▶
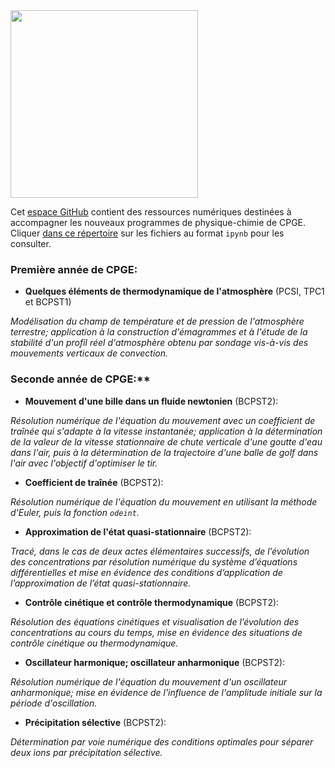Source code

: <img src="https://user-images.githubusercontent.com/109895707/180656875-56e0673c-6106-4743-baaf-152b13083c69.jpg" width="300"/>

Cet [espace GitHub](https://github.com/fvandenbrouck/fvandenbrouck.github.io) contient des ressources numériques destinées à accompagner les nouveaux programmes de physique-chimie de CPGE. Cliquer [dans ce répertoire](https://github.com/fvandenbrouck/fvandenbrouck.github.io) sur les fichiers au format `ipynb` pour les consulter.

### Première année de CPGE:
  - **Quelques éléments de thermodynamique de l'atmosphère** (PCSI, TPC1 et BCPST1)

  *Modélisation du champ de température et de pression de l'atmosphère terrestre; application à la construction d'émagrammes et à l'étude de la stabilité d'un profil réel d'atmosphère obtenu par sondage vis-à-vis des mouvements verticaux de convection.*
  
### Seconde année de CPGE:**
  - **Mouvement d'une bille dans un fluide newtonien** (BCPST2):
  
  *Résolution numérique de l'équation du mouvement avec un coefficient de traînée qui s'adapte à la vitesse instantanée; application à la détermination de la valeur de la vitesse stationnaire de chute verticale d'une goutte d'eau dans l'air, puis à la détermination de la trajectoire d'une balle de golf dans l'air avec l'objectif d'optimiser le tir.*
  - **Coefficient de traînée** (BCPST2):
  
  *Résolution numérique de l'équation du mouvement en utilisant la méthode d'Euler, puis la fonction `odeint`.*
  - **Approximation de l'état quasi-stationnaire** (BCPST2):
  
  *Tracé, dans le cas de deux actes élémentaires successifs, de l’évolution des concentrations par résolution numérique du système d’équations différentielles et mise en évidence des conditions d’application de l’approximation de l’état quasi-stationnaire.*
  - **Contrôle cinétique et contrôle thermodynamique** (BCPST2):
  
  *Résolution des équations cinétiques et visualisation de l’évolution des concentrations au cours du temps, mise en évidence des situations de contrôle cinétique ou thermodynamique.*
  - **Oscillateur harmonique; oscillateur anharmonique** (BCPST2):
  
  *Résolution numérique de l'équation du mouvement d'un oscillateur anharmonique; mise en évidence de l'influence de l'amplitude initiale sur la période d'oscillation.*
  - **Précipitation sélective** (BCPST2):
  
  *Détermination par voie numérique des conditions optimales pour séparer deux ions par précipitation sélective.*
◀
§ EXERCISE OBJECTIVE
Give only the lines from the one holding "- **Quelques éléments" through the one holding "- **Mouvement d'une", each restated exactly as it appears above.

§ OUTPUT
  - **Quelques éléments de thermodynamique de l'atmosphère** (PCSI, TPC1 et BCPST1)

  *Modélisation du champ de température et de pression de l'atmosphère terrestre; application à la construction d'émagrammes et à l'étude de la stabilité d'un profil réel d'atmosphère obtenu par sondage vis-à-vis des mouvements verticaux de convection.*
  
### Seconde année de CPGE:**
  - **Mouvement d'une bille dans un fluide newtonien** (BCPST2):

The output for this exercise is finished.